Data excerpts
--
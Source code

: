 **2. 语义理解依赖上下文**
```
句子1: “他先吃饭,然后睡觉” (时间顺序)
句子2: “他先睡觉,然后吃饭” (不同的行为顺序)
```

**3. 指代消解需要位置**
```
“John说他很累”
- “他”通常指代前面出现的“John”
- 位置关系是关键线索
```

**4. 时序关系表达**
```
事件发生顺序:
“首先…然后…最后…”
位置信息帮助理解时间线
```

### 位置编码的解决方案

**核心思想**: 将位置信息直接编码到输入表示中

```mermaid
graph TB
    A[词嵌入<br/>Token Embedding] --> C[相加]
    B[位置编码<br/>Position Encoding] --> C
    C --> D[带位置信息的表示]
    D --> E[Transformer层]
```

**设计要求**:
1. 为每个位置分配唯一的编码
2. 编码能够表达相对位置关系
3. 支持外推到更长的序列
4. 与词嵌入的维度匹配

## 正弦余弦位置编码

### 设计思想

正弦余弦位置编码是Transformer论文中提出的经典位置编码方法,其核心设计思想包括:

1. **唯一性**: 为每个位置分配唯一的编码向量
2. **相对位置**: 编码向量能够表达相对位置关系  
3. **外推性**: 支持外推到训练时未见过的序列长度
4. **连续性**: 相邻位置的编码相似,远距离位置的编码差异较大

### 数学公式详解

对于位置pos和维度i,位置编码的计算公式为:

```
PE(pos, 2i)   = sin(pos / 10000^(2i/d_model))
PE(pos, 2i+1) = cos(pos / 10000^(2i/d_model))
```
--
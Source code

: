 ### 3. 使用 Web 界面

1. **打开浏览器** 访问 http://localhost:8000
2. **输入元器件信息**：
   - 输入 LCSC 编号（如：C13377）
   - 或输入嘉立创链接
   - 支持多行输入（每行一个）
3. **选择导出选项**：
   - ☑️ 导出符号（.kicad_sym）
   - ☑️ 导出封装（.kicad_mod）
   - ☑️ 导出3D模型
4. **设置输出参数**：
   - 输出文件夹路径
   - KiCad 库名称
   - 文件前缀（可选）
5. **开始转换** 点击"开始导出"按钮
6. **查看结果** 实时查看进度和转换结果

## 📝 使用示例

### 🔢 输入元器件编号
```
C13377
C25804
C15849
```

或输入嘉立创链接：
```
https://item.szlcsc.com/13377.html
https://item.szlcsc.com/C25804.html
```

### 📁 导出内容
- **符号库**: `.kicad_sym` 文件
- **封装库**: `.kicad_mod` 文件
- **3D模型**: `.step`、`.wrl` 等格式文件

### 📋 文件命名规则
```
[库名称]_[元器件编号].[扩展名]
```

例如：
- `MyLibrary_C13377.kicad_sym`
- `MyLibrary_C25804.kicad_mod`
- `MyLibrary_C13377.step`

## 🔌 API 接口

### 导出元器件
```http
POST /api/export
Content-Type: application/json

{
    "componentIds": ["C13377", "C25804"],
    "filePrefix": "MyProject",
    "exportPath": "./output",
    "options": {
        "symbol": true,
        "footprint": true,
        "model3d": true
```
--
▶ _WHAT NEEDS TO BE DONE_
Search the records for the word "szlcsc" and return every line that holds it.

▶ _SOLVED PROBLEM_
https://item.szlcsc.com/13377.html
https://item.szlcsc.com/C25804.html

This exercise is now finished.